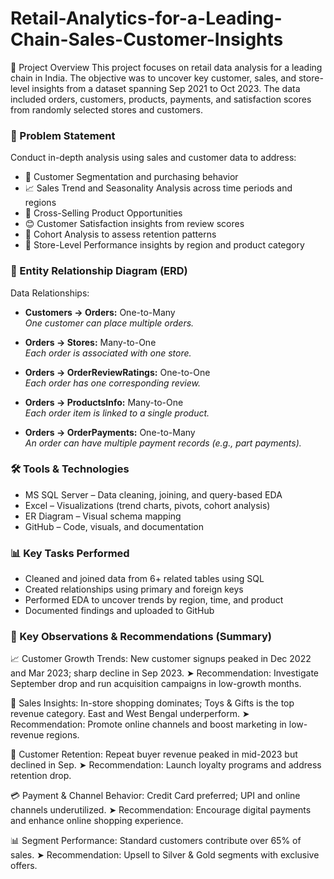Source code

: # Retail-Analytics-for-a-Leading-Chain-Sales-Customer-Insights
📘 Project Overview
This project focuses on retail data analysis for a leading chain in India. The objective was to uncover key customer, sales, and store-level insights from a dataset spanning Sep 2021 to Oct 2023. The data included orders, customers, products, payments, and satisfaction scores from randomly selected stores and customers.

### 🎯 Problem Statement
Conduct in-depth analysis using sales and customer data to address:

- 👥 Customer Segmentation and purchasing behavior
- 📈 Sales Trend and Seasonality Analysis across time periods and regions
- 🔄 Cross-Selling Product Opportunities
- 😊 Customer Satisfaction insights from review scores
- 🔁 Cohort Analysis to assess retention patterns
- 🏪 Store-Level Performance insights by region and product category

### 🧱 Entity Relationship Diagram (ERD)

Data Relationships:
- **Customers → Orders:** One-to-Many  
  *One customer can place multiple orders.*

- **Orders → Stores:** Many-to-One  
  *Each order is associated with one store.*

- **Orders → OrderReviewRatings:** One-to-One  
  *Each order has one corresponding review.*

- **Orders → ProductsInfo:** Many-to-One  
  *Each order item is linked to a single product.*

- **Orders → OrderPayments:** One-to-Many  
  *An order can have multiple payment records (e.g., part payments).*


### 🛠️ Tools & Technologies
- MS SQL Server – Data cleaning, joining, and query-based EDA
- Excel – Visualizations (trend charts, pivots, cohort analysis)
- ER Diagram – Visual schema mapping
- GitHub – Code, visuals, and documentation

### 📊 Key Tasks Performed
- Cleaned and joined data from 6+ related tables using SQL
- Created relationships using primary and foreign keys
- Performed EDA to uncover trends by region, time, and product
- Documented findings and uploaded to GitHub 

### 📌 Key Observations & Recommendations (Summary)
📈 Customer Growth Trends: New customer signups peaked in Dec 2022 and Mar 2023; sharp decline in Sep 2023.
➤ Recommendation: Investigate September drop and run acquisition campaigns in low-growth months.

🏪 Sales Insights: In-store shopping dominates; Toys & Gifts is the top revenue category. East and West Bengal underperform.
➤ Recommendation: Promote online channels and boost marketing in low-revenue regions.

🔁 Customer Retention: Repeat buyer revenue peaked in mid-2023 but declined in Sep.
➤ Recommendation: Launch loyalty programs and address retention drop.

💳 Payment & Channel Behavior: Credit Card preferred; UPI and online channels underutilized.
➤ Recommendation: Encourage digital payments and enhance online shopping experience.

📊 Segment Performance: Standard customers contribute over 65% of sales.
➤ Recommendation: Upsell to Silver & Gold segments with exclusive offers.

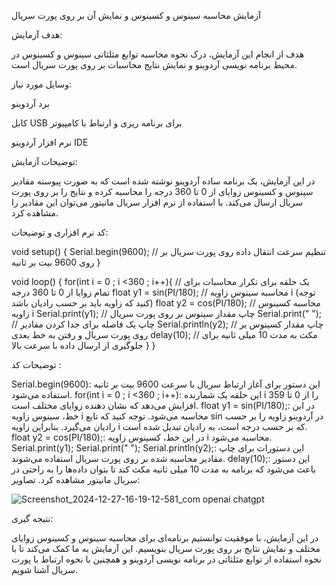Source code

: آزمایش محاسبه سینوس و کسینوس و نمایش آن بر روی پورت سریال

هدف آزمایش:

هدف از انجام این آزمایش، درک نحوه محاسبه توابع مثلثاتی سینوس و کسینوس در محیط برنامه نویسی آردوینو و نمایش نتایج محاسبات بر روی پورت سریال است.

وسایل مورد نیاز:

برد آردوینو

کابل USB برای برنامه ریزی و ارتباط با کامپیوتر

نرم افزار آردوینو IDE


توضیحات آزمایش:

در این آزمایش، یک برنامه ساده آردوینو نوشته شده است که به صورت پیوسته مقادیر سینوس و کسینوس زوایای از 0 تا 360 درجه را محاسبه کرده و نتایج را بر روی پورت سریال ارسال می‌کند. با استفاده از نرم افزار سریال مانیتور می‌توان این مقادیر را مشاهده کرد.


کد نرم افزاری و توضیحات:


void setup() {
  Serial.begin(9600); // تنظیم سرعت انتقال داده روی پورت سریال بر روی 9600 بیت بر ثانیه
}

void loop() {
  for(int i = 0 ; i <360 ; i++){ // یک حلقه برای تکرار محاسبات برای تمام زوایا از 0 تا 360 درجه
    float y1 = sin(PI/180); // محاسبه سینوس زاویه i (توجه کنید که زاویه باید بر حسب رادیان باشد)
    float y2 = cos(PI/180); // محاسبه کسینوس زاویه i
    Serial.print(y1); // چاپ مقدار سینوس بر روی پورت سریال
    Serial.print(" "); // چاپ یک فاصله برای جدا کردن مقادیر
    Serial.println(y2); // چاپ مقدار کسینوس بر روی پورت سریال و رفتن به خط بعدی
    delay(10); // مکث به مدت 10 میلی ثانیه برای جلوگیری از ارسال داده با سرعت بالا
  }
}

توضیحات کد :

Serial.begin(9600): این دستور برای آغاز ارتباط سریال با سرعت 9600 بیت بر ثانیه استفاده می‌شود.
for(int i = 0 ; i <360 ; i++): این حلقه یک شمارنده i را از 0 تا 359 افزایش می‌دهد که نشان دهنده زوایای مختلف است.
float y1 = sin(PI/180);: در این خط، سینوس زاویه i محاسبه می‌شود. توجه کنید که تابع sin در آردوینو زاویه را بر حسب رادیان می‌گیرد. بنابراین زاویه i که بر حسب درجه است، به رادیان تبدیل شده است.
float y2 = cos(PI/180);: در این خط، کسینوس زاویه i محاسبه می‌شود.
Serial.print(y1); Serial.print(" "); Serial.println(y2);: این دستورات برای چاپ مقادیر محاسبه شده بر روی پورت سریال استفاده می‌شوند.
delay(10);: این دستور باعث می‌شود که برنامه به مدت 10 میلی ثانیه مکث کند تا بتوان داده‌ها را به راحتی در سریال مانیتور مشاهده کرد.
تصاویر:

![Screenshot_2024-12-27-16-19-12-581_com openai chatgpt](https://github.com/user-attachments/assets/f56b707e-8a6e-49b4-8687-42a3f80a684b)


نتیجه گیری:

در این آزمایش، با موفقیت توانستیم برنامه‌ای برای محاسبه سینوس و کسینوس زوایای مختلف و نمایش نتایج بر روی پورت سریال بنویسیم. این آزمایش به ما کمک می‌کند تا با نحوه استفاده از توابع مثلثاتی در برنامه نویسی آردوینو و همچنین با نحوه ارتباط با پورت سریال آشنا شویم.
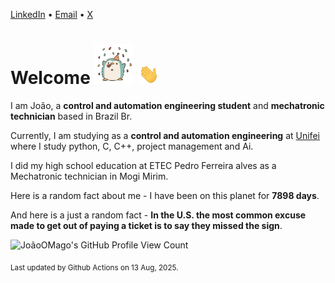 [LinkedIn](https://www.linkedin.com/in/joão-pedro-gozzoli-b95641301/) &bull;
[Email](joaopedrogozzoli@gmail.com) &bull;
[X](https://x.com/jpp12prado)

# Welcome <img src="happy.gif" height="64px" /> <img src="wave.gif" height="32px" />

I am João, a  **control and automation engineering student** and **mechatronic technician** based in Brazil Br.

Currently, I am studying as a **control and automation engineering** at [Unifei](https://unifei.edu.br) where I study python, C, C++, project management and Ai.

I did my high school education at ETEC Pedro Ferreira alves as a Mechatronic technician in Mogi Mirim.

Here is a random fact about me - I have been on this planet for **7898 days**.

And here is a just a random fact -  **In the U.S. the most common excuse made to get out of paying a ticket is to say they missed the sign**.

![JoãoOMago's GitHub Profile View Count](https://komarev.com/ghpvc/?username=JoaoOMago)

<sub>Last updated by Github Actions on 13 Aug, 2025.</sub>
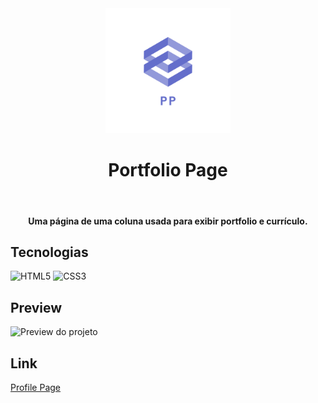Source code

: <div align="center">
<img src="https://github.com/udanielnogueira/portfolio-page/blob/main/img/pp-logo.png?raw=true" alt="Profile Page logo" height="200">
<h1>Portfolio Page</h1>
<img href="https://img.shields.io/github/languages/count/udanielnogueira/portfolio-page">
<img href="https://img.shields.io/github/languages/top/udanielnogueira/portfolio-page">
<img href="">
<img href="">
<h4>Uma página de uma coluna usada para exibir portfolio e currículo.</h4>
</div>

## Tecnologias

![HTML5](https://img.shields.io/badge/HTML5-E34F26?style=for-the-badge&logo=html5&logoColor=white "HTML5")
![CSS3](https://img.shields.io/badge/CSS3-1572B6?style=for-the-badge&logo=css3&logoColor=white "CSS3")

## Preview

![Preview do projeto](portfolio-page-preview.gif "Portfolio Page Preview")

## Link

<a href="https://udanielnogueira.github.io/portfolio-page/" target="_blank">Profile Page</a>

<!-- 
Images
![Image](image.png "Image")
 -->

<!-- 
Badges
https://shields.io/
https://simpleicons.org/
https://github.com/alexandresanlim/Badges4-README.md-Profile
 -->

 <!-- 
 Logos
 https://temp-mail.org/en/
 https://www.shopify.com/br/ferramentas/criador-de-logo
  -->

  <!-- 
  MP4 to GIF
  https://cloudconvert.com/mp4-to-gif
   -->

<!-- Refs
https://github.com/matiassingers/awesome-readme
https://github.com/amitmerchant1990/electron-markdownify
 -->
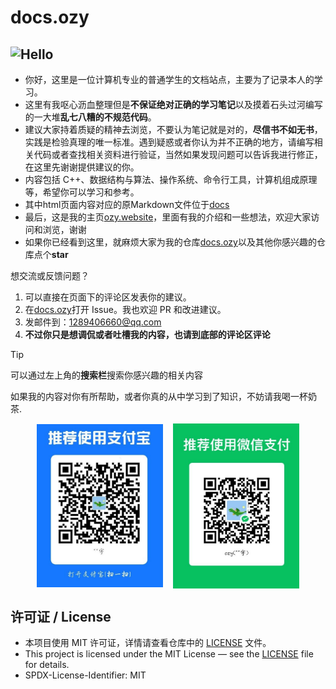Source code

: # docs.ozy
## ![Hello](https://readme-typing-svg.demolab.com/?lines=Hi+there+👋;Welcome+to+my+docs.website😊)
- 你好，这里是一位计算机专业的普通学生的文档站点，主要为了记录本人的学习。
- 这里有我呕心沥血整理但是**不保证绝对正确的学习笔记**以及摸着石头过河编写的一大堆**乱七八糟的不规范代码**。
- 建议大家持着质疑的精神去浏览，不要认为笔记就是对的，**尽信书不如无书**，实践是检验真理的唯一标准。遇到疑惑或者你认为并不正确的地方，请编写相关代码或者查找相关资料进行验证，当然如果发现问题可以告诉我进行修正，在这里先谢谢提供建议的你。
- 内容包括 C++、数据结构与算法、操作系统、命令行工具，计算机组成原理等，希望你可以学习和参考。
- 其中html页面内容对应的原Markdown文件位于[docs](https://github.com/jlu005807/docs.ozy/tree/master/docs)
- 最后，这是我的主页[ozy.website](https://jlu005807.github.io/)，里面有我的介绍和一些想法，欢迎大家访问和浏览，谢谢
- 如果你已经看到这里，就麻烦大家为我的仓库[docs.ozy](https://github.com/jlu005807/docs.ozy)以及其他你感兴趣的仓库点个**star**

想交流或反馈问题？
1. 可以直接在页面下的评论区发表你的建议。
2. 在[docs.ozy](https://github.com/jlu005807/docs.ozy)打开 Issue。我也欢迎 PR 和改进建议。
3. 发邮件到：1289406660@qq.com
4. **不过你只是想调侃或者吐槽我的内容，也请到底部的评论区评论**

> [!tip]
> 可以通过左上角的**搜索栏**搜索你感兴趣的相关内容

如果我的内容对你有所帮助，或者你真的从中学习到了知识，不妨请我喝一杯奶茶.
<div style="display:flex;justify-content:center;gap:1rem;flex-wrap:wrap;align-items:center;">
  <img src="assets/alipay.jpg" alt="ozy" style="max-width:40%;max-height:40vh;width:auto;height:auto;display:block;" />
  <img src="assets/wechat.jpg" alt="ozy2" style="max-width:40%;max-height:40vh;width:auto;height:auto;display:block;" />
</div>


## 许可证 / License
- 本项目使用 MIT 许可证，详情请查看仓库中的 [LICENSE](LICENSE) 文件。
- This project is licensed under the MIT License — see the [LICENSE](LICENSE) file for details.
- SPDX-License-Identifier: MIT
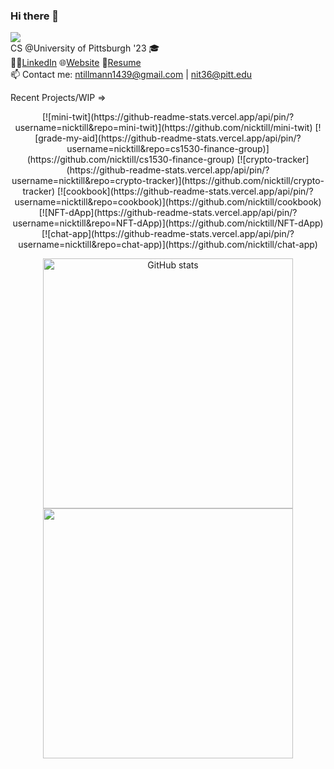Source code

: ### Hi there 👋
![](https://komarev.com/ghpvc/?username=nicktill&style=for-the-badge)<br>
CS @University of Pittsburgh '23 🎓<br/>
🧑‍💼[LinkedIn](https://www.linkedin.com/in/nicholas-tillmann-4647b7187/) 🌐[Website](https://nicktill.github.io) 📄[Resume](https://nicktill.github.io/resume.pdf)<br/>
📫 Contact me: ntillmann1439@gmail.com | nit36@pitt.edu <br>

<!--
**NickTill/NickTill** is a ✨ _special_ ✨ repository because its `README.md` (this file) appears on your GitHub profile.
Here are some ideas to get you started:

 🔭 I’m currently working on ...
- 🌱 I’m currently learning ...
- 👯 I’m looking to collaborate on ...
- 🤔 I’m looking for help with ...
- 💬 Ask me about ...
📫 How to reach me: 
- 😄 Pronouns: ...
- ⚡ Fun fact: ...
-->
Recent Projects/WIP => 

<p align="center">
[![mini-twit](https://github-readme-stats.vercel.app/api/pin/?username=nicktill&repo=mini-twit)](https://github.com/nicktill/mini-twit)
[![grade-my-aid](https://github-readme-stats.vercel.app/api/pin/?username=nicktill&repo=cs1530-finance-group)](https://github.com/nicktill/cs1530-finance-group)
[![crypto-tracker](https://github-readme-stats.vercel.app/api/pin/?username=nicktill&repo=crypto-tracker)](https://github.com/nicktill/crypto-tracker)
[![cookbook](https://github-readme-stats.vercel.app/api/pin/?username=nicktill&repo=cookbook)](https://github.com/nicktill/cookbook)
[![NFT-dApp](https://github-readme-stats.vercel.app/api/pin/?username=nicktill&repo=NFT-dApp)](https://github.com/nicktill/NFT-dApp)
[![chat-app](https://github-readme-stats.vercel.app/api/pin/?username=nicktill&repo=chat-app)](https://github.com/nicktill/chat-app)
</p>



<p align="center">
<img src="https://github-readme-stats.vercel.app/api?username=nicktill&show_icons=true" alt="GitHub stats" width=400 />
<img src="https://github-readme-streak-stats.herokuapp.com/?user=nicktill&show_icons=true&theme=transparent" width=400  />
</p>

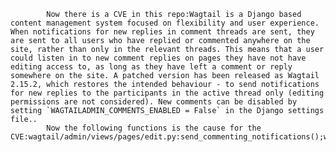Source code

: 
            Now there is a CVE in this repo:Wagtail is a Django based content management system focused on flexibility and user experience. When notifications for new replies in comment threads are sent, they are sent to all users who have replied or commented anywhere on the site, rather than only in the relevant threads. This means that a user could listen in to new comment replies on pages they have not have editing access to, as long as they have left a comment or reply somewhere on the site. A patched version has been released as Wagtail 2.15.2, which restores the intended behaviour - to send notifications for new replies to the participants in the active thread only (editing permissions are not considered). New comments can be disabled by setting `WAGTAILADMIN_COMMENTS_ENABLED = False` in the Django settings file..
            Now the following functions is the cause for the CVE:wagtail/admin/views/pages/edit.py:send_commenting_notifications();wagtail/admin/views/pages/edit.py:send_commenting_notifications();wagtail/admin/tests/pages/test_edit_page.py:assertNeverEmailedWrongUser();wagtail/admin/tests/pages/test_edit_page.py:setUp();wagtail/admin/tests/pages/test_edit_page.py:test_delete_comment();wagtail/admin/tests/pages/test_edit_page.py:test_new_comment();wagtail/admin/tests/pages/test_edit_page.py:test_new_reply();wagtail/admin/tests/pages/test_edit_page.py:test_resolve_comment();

************

Try it
All lines from the first in the listing above to the line containing "- 👥 Customer", inclusive, go in the output exactly as they are; no pictures go in.

Reply
Source code

: # Retail-Analytics-for-a-Leading-Chain-Sales-Customer-Insights
📘 Project Overview
This project focuses on retail data analysis for a leading chain in India. The objective was to uncover key customer, sales, and store-level insights from a dataset spanning Sep 2021 to Oct 2023. The data included orders, customers, products, payments, and satisfaction scores from randomly selected stores and customers.

### 🎯 Problem Statement
Conduct in-depth analysis using sales and customer data to address:

- 👥 Customer Segmentation and purchasing behavior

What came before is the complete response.